Abstract

RET fusion has emerged as a targetable driver in non-small-cell lung cancer. A comparative analysis on RET fusions at DNA [DNA sequencing (DNA-seq)] and RNA [RNA sequencing (RNA-seq)] levels was performed in this study. Archived tumor samples from 54 non-small-cell lung cancer patients with DNA-level noncanonicalRETfusions were selected for RNA-seq. RNA-seq identified RET fusion transcripts in 41 of 44 samples passing quality control. In the subset of cases harboring RET 3'-end fusions and predicted to produce in-frame proteins (group A; n=33), RNA-seq identified the same 3'-end fusions in 32 (96.9%).
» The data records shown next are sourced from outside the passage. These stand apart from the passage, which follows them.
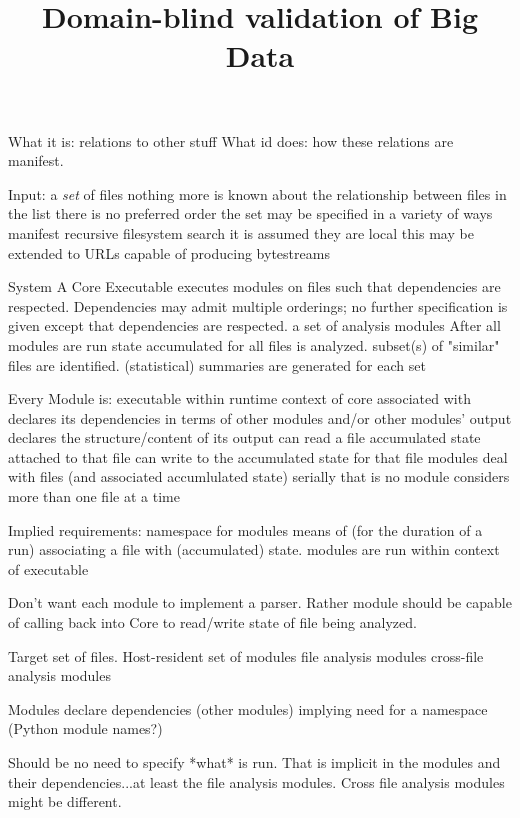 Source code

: \documentclass {article}
\begin{document}
\title{Domain-blind validation of Big Data}

\maketitle

What it is: relations to other stuff
What id does: how these relations are manifest.

Input:
	a \emph{set} of files
	nothing more is known about the relationship between files in the list
	there is no preferred order
	the set may be specified in a variety of ways
		manifest
		recursive filesystem search
	it is assumed they are local 
	this may be extended to URLs capable of producing bytestreams

System
	A Core Executable
	executes modules on files such that dependencies are respected.
	Dependencies may admit multiple orderings; no further specification
		is given except that dependencies are respected.
	a set of analysis modules
	After all modules are run state accumulated for all files is analyzed.
		subset(s) of "similar" files are identified.
		(statistical) summaries are generated for each set

	
Every Module is:
	executable within runtime context of core
	associated with
		declares its dependencies
			in terms of 
				other modules
				and/or other modules' output
		declares the structure/content of its output
	can read
		a file
		accumulated state attached to that file
	can write to the accumulated state for that file
	modules deal with files (and associated accumlulated state) serially
		that is no module considers more than one file at a time

Implied requirements:
	namespace for modules
	means of (for the duration of a run) associating a file with (accumulated) state.
	modules are run within context of executable

Don't want each module to implement a parser. Rather module should
be capable of calling back into Core to read/write state of file being
analyzed.

Target set of files.
Host-resident set of modules
	file analysis modules
	cross-file analysis modules

Modules declare dependencies (other modules)
	implying need for a namespace (Python module names?)

Should be no need to specify *what* is run. That is
	implicit in the modules and their dependencies...at least
	the file analysis modules.
	Cross file analysis modules might be different.
\end{document}
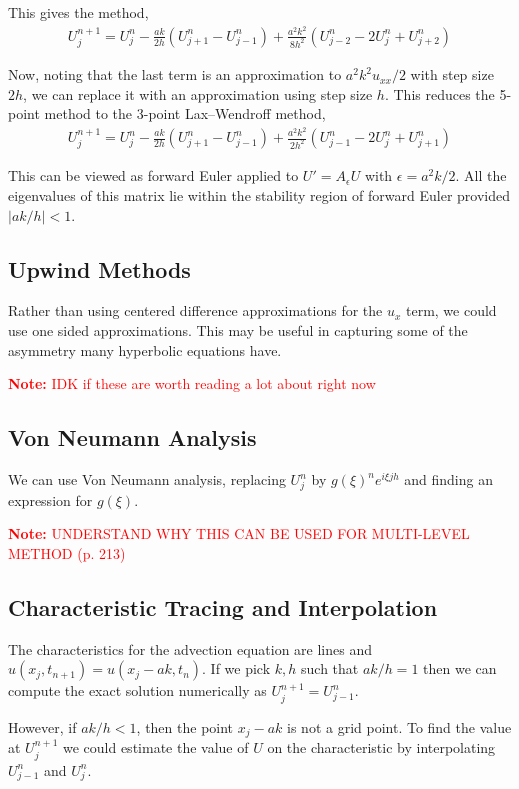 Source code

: \documentclass[12pt]{article}
\newcommand{\note}[1]{\textcolor{red}{\textbf{Note:} #1}}
\begin{document}
This gives the method,
\begin{align*}
    U_j^{n+1} = U_j^n - \frac{ak}{2h}(U_{j+1}^n - U_{j-1}^n) + \frac{a^2k^2}{8h^2} (U_{j-2}^n - 2U_j^n+U_{j+2}^n)
\end{align*}

Now, noting that the last term is an approximation to \( a^2k^2u_{xx}/2 \) with step size \( 2h \), we can replace it with an approximation using step size \( h \). This reduces the 5-point method to the 3-point Lax--Wendroff method,
\begin{align*}
    U_j^{n+1} = U_j^n - \frac{ak}{2h}(U_{j+1}^n - U_{j-1}^n) + \frac{a^2k^2}{2h^2} (U_{j-1}^n - 2U_j^n+U_{j+1}^n)
\end{align*}

This can be viewed as forward Euler applied to \( U' = A_\epsilon U \) with \( \epsilon = a^2k/2 \). All the eigenvalues of this matrix lie within the stability region of forward Euler provided \( |ak/h|<1 \).


\subsection{Upwind Methods}
Rather than using centered difference approximations for the \( u_x \) term, we could use one sided approximations. This may be useful in capturing some of the asymmetry many hyperbolic equations have.

\note{IDK if these are worth reading a lot about right now}

\subsection{Von Neumann Analysis}
We can use Von Neumann analysis, replacing \( U_j^n \) by \( g(\xi)^n e^{i\xi j h} \) and finding an expression for \( g(\xi) \).

\note{UNDERSTAND WHY THIS CAN BE USED FOR MULTI-LEVEL METHOD (p. 213)}

\subsection{Characteristic Tracing and Interpolation}
The characteristics for the advection equation are lines and \( u(x_j,t_{n+1}) = u(x_j-ak,t_n) \). If we pick \( k,h \) such that \( ak/h = 1 \) then we can compute the exact solution numerically as \( U_j^{n+1} = U_{j-1}^n \).

However, if \( ak/h<1 \), then the point \( x_j - ak \) is not a grid point. To find the value at \( U_j^{n+1} \) we could estimate the value of \( U \) on the characteristic by interpolating \( U_{j-1}^n \) and \( U_j^n \).
\end{document}
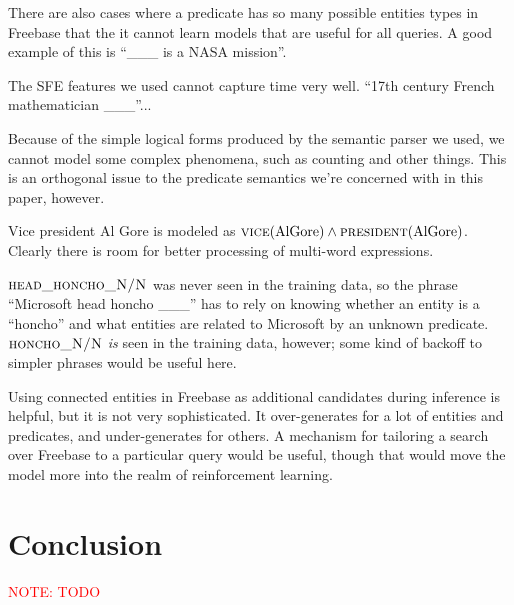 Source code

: \documentclass[11pt]{article}
\newcommand{\mattnote}[1]{\textcolor{red}{NOTE: #1}}
\newcommand{\blank}{\_\_\_}
\newcommand{\predicate}[1]{\ensuremath{\textsc{#1}}}
\newcommand{\entity}[1]{\ensuremath{\mathrm{#1}}}
\begin{document}
There are also cases where a predicate has so many possible entities types in
Freebase that the it cannot learn models that are useful for all queries.  A
good example of this is ``\blank{} is a NASA mission''.

The SFE features we used cannot capture time very well.  ``17th century French
mathematician \blank{}''...

Because of the simple logical forms produced by the semantic parser we used, we
cannot model some complex phenomena, such as counting and other things.  This
is an orthogonal issue to the predicate semantics we're concerned with in this
paper, however.

Vice president Al Gore is modeled as $\predicate{vice}(\entity{Al Gore}) \land
\predicate{president}(\entity{Al Gore})$.  Clearly there is room for better
processing of multi-word expressions.

\predicate{head\_honcho\_N/N} was never seen in the training data, so the
phrase ``Microsoft head honcho \blank{}'' has to rely on knowing whether an
entity is a ``honcho'' and what entities are related to Microsoft by an unknown
predicate.  \predicate{honcho\_N/N} \emph{is} seen in the training data,
however; some kind of backoff to simpler phrases would be useful here.

Using connected entities in Freebase as additional candidates during inference
is helpful, but it is not very sophisticated.  It over-generates for a lot of
entities and predicates, and under-generates for others.  A mechanism for
tailoring a search over Freebase to a particular query would be useful, though
that would move the model more into the realm of reinforcement learning.

\section{Conclusion}
\label{sec:conclusion}

\mattnote{TODO}




\end{document}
A total of 26 of 32 also had a reciprocal RET 5'-end fusion detected by DNA-seq that was not transcribed. In the subset with DNA-level out-of-frame RET fusions (group B; n=9), RNA-seq identified in-frame RET fusion transcripts in 8 cases (88.9%). In the subset only identified with a RET 5'-end fusion by DNA-seq (group C; n=2), RNA-seq detected the corresponding 3'-end fusion in one case. The discordant DNA- and RNA-level fusions observed in group B may be mediated by complex genomic rearrangement events and transcriptional or post-transcriptional processes. In conclusion, DNA-seq demonstrates a high concordance of 96.9% on detecting in-frame RET fusion, but shows a low concordance on detecting out-of-frame RET fusion and RET 5'-end fusion compared with RNA-seq.